Desporto

Litígio entre empresário e Marítimo pelo pagamento de comissão vai a julgamento em Abril

Foto Hélder Santos/Aspress
Foto Hélder Santos/Aspress

O processo cível que opõe o empresário de jogadores de futebol Emerson Dias à sociedade anónima desportiva (SAD) do Marítimo, relacionada com um pagamento de 225 mil euros, vai a julgamento a 9 de Abril do próximo ano, no Juízo Central Cível do Funchal (Edifício 2000).

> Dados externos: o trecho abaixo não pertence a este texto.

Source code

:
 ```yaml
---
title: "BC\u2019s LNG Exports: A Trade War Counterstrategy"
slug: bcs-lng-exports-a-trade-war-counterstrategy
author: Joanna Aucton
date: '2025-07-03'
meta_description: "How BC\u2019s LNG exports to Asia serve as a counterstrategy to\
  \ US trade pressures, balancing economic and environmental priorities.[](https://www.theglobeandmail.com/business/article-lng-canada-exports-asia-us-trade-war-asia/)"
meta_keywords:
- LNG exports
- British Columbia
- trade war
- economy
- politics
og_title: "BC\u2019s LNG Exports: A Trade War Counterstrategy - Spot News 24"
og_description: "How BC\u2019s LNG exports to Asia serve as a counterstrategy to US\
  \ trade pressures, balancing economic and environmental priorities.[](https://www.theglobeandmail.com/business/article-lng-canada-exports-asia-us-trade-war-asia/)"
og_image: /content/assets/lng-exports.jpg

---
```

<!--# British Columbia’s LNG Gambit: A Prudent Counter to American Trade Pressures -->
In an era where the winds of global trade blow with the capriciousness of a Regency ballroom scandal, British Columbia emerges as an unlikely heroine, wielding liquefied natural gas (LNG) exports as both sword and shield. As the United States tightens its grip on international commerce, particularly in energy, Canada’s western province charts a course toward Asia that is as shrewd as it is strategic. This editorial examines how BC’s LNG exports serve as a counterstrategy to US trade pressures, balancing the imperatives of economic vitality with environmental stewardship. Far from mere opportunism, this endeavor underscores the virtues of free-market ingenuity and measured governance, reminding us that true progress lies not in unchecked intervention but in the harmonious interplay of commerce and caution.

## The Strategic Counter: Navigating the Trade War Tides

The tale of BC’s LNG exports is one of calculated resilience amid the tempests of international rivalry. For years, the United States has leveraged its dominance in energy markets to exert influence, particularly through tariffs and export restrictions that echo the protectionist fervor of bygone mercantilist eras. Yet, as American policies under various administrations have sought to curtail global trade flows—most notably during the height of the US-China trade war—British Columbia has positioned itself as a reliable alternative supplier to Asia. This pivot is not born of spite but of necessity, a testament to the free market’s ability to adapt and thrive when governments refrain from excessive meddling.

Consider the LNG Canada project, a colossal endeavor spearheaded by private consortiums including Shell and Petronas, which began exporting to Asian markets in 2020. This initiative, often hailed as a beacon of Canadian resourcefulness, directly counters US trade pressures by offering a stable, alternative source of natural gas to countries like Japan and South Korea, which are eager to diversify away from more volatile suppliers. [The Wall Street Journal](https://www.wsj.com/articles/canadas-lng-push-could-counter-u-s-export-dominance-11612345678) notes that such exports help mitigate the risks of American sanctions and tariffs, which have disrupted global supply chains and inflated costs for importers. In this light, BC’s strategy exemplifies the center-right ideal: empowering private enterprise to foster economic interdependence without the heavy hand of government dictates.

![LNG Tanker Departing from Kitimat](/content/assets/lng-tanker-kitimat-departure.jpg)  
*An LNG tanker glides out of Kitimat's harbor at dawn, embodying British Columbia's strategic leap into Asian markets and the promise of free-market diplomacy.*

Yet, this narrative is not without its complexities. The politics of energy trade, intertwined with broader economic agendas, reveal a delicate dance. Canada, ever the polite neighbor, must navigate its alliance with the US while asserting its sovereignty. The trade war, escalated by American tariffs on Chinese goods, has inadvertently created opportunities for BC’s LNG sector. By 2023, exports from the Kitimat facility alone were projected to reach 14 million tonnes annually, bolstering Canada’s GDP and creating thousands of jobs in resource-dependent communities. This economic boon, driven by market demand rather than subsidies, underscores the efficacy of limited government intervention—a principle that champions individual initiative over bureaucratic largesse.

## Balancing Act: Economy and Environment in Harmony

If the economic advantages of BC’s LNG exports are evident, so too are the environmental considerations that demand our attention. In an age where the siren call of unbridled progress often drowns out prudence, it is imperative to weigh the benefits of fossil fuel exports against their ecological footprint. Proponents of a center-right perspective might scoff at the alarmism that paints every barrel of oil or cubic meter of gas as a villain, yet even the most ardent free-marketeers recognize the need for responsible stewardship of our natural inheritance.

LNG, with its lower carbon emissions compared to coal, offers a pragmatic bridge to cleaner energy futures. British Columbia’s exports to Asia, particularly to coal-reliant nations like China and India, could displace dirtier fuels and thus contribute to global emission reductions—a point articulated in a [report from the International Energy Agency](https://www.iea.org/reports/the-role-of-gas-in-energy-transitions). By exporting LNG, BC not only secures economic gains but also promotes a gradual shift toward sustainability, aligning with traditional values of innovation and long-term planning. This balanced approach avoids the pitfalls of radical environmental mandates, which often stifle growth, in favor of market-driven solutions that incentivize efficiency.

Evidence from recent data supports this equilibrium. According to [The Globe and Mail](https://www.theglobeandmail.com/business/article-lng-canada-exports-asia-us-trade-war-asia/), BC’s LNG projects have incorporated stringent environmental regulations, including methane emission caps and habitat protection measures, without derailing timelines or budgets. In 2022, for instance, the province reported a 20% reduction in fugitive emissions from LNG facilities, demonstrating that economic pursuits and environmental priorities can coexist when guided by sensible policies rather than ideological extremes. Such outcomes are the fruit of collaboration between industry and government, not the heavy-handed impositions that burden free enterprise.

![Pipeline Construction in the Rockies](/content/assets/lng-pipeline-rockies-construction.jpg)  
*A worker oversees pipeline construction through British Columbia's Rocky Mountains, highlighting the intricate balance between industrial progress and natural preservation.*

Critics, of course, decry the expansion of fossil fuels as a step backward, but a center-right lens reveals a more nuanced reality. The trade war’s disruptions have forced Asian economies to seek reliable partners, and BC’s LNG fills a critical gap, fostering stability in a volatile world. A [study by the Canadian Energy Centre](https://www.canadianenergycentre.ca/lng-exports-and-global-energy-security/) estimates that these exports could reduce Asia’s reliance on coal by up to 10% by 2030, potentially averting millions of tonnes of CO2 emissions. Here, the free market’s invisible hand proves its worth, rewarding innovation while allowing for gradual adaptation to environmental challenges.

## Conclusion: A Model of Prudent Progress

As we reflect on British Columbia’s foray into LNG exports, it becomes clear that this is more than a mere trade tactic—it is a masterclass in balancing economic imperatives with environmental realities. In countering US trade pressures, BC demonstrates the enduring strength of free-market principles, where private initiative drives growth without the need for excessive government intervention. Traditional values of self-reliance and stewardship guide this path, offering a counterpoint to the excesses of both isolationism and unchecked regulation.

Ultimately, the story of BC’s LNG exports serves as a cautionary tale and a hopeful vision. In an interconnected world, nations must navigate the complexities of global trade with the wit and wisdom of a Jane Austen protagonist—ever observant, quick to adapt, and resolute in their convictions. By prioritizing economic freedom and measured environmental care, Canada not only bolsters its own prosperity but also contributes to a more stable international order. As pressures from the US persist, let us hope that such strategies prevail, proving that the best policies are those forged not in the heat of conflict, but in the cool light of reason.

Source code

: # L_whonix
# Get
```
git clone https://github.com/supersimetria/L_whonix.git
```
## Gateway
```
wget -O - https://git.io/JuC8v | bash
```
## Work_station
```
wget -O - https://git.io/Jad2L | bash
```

A acção foi interposta pelo representante brasileiro no início de Fevereiro deste ano e no passado dia 23 de Novembro foi realizada uma audiência preliminar entre as partes, mas não houve qualquer proposta de acordo da parte do clube madeirense, pelo que foi agendado julgamento. Todas as testemunhas serão ouvidas a 9 de Abril, a partir das 14h00, através de videoconferência, as de Portugal através do tribunal da área do seu domicílio e a testemunha residente no Brasil pelo sistema Webex.

Na referida acção, Emerson Dias reclama ao Marítimo o pagamento de 225 mil euros. O caso está relacionado com a venda do central brasileiro Raul Silva pelo emblema verde-rubro ao Braga, ocorrida há três anos. O defesa, natural de Belém do Pará, chegou ao Marítimo no início de 2015. Num contrato com a validade de duas épocas e meia assinado pelo presidente Carlos Pereira, a SAD do clube madeirense comprometia-se, “em caso de futura venda do atleta a outro clube”, a pagar ao seu agente, Emerson Dias, “o valor correspondente a 15 por cento do valor líquido por si recebido em consequência da referida transferência”, isto já depois de deduzidos todos os encargos legais e fiscais.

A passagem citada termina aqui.